Enquete zur Klimapolitik: ExpertInnen fordern rasches, konsequentes und politisches Handeln

Klimapolitik ist Querschnittsmaterie, sie braucht integrativen Ansatz

Wien (PK) – Rasches, konsequentes und praxisorientiertes Handeln, um die in Paris vereinbarten Klimaziele auch zu erreichen, und eine stringente integrative Politik, die in viele Bereiche hineingreift -  das sind zusammengefasst die Forderungen, die man vom  ersten Panel der heutigen Parlamentarischen Enquete "Was kommt nach Paris" mitnehmen konnte.

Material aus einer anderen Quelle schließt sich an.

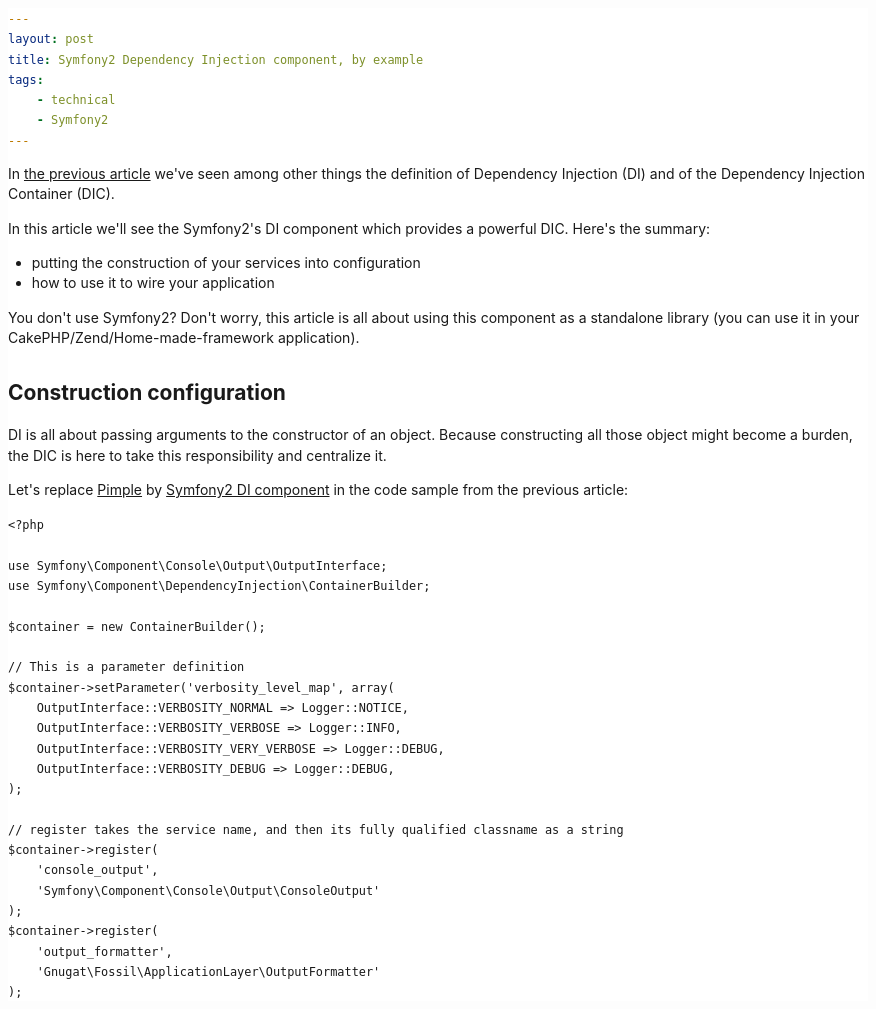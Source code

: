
 ```yaml
---
layout: post
title: Symfony2 Dependency Injection component, by example
tags:
    - technical
    - Symfony2
---
```


In [the previous article](http://gnugat.github.io/2014/01/22/ioc-di-and-service-locator.html)
we've seen among other things the definition of Dependency Injection (DI) and of
the Dependency Injection Container (DIC).

In this article we'll see the Symfony2's DI component which provides a powerful
DIC. Here's the summary:

* putting the construction of your services into configuration
* how to use it to wire your application

You don't use Symfony2? Don't worry, this article is all about using this
component as a standalone library (you can use it in your
CakePHP/Zend/Home-made-framework application).

## Construction configuration

DI is all about passing arguments to the constructor of an object. Because
constructing all those object might become a burden, the DIC is here to
take this responsibility and centralize it.

Let's replace [Pimple](http://pimple.sensiolabs.org/) by
[Symfony2 DI component](http://symfony.com/doc/current/components/dependency_injection/index.html)
in the code sample from the previous article:

    <?php

    use Symfony\Component\Console\Output\OutputInterface;
    use Symfony\Component\DependencyInjection\ContainerBuilder;

    $container = new ContainerBuilder();

    // This is a parameter definition
    $container->setParameter('verbosity_level_map', array(
        OutputInterface::VERBOSITY_NORMAL => Logger::NOTICE,
        OutputInterface::VERBOSITY_VERBOSE => Logger::INFO,
        OutputInterface::VERBOSITY_VERY_VERBOSE => Logger::DEBUG,
        OutputInterface::VERBOSITY_DEBUG => Logger::DEBUG,
    );

    // register takes the service name, and then its fully qualified classname as a string
    $container->register(
        'console_output',
        'Symfony\Component\Console\Output\ConsoleOutput'
    );
    $container->register(
        'output_formatter',
        'Gnugat\Fossil\ApplicationLayer\OutputFormatter'
    );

Diese Diskussion widmete sich dem Thema "Umsetzung des Klimaabkommens innerhalb und durch die Europäische Union". Impulse dazu lieferten Anne Bergenfelt als Vertreterin der Ratspräsidentschaft und der EU-Kommission sowie der EU-Parlamentarier Paul Rübig, Vorsitzender des STOA-Ausschusses (Science and Technology Options Assessment Panel). Dieser beschäftigt sich mit den wichtigen technologischen und wissenschaftlichen Herausforderungen der Zukunft und beurteilt ihre Auswirkungen auf die europäische Gesellschaft und die Wirtschaft – er ist damit einer der wichtigsten Think Tanks auf EU Ebene.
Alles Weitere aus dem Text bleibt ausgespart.